> WORK REQUEST
Sort through the data and copy the lines holding the word "article".

> PROVIDED MATERIAL

====

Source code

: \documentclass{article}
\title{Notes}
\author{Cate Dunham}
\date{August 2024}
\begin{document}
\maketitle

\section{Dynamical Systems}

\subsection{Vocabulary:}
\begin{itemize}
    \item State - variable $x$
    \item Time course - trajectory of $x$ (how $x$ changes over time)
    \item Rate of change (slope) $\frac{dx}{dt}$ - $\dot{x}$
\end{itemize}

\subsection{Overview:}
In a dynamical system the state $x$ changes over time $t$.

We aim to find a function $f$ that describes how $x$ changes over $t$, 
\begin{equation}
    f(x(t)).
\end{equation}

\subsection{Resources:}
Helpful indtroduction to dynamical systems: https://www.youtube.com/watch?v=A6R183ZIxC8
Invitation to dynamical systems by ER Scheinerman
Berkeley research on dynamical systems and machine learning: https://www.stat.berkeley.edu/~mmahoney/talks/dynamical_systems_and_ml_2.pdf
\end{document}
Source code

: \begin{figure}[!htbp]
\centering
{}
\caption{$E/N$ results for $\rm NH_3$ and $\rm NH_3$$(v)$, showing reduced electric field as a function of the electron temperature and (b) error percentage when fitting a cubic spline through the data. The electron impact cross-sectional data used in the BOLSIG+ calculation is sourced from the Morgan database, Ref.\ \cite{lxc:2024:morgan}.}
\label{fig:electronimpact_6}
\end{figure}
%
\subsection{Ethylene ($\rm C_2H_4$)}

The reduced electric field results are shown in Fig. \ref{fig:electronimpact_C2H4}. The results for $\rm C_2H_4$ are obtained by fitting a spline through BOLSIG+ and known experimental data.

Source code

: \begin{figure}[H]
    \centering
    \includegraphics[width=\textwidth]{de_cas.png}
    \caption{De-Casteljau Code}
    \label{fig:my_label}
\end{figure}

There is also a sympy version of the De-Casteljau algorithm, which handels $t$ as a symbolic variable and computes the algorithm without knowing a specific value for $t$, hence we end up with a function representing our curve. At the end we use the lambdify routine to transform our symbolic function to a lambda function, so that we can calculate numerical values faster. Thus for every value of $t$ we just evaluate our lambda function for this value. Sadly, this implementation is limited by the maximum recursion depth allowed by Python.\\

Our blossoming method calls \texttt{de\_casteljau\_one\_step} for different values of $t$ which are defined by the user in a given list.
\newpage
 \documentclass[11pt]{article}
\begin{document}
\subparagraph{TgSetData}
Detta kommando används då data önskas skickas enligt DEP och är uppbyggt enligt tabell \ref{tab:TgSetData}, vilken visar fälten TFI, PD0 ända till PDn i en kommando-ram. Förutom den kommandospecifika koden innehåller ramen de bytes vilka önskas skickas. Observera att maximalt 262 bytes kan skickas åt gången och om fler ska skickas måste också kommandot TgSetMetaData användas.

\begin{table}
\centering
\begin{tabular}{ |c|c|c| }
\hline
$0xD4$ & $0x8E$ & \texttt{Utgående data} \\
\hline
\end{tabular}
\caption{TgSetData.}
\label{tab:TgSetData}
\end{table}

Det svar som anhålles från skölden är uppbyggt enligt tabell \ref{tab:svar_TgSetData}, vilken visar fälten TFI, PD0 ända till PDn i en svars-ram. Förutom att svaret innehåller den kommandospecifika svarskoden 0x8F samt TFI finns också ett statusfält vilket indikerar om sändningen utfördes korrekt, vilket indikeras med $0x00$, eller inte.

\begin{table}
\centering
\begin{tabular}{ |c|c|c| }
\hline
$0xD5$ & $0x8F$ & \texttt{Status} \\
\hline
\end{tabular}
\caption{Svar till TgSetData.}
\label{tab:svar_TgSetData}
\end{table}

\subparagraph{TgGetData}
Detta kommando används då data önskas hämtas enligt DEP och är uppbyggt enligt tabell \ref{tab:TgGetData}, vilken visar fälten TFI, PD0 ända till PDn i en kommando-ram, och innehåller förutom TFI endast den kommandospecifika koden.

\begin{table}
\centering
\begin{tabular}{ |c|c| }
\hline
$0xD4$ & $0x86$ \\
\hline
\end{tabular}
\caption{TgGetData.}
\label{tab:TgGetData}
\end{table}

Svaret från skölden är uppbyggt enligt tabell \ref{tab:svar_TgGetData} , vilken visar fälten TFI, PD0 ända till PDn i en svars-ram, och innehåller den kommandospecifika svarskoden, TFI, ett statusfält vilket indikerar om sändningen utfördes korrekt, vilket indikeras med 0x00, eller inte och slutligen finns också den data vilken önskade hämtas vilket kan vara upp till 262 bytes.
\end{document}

====

> YOUR RESPONSE
: \documentclass{article}
 \documentclass[11pt]{article}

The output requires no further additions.